Mainers are familiar with the current voting system, plurality voting, but not many are familiar with the ranked choice voting method. I like the idea of ranked choice voting, as it guarantees that the winner will carry a majority of votes (50 percent +1.) The plurality voting system is great when there are only two candidates running, but when three or more candidates are on the ballot, the winner often fails to win a majority of the people’s choice. This means that one person may be elected even if he or she wins only 34 percent of the votes cast. To me this is absurd. Our representatives should represent the majority of voters, not a third of them.
With ranked choice voting, we get to rank our candidates by first and second choice on the ballot. For example, let’s say three people are running for the same office. When none of them wins a majority of votes, the candidate with the lowest number of votes is eliminated. But here is the part I really like. The second choice a voter selected on his or her ballot is now assigned to the two remaining candidates. The winner is selected with first and second choice ballots. This method allows voters to support their favorite candidate as first choice without worrying that they are throwing their vote away or worse, splitting their vote with like-minded voters and unintentionally helping to elect the candidate they do not like.
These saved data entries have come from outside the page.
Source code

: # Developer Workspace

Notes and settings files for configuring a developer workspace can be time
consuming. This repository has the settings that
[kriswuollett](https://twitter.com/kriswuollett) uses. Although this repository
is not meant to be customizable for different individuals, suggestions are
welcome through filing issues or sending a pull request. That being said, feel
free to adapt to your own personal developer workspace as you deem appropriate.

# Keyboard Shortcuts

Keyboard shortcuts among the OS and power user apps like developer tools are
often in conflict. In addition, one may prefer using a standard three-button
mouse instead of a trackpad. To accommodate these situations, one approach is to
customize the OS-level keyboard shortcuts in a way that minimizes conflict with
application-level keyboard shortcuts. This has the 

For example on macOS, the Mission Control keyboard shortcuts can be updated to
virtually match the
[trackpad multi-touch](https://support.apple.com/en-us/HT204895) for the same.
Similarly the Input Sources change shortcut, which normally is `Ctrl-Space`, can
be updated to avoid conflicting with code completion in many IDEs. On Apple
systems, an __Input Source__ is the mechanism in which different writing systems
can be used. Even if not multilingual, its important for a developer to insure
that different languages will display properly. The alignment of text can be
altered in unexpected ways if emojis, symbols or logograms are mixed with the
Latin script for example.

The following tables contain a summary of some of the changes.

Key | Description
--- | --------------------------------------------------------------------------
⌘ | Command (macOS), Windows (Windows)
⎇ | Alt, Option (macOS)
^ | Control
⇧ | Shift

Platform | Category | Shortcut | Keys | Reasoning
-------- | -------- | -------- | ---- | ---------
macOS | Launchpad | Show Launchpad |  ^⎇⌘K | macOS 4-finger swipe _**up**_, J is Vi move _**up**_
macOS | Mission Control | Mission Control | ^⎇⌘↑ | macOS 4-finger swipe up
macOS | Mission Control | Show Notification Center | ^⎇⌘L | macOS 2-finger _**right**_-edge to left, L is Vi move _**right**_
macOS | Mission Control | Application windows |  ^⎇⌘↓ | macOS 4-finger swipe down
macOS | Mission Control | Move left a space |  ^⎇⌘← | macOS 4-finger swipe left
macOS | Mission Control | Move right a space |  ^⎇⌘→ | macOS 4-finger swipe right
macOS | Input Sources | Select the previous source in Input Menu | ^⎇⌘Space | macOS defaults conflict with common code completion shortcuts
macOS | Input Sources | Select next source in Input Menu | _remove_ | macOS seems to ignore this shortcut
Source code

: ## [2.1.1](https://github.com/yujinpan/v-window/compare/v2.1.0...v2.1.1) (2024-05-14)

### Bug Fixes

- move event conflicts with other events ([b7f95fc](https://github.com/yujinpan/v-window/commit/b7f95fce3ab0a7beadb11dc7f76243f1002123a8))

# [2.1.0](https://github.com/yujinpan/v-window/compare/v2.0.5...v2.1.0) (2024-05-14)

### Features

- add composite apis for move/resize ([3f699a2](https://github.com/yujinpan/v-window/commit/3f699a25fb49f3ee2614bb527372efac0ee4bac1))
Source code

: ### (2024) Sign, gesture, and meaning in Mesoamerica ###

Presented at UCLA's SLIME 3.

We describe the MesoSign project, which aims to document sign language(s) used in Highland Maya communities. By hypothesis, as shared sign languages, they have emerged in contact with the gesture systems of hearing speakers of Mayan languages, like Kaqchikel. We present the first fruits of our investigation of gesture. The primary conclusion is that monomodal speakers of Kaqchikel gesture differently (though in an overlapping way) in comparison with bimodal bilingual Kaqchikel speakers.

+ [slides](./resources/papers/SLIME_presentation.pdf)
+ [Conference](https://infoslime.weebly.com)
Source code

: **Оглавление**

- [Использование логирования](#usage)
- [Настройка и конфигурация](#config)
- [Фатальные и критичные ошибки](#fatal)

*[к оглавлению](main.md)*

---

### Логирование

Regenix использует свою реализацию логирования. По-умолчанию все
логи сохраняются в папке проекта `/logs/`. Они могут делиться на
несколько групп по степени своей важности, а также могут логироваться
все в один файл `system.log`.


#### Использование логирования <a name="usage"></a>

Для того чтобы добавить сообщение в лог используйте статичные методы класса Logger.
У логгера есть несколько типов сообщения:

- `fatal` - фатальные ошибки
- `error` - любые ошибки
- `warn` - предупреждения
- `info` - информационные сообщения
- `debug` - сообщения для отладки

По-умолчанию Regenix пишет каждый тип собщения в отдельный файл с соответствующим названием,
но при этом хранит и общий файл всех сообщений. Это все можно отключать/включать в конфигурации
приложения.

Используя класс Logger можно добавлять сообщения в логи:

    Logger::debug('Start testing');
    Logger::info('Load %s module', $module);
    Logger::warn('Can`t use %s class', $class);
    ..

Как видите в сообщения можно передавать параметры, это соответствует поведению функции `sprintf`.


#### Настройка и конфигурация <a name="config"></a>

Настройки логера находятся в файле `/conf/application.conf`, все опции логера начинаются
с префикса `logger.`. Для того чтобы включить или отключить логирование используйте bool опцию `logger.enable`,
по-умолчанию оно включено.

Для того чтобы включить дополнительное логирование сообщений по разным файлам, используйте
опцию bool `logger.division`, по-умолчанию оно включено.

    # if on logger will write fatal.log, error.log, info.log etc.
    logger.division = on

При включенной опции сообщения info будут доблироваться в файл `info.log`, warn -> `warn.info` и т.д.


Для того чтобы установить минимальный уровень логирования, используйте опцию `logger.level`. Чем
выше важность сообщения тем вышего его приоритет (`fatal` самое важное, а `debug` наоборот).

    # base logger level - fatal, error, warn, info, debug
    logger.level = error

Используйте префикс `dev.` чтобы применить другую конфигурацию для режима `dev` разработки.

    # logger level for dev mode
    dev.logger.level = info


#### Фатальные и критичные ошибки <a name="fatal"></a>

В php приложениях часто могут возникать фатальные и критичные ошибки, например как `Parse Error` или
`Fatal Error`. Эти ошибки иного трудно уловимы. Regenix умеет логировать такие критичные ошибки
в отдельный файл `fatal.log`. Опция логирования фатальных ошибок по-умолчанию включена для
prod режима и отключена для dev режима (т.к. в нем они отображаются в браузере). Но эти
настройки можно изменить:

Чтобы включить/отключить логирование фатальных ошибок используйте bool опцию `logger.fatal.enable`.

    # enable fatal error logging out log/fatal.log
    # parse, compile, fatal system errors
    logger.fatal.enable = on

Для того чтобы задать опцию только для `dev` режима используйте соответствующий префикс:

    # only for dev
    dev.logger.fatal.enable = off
Ranked choice voting has helped to eliminate negative campaigns. We are less likely to nominate someone with our second choice if he or she has been negatively attacking our first choice candidate.
Portland, Maine, in 2011 elected its mayor by the ranked choice method. It is an easy method, as easy as one, two, three.
Ranked choice voting is the result of a team of civic leaders and legal scholars brought together by the League of Women Voters of Maine in 2008. The League was troubled with the current voting system. It asked for a better voting method. Ranked choice voting was the solution. I agree.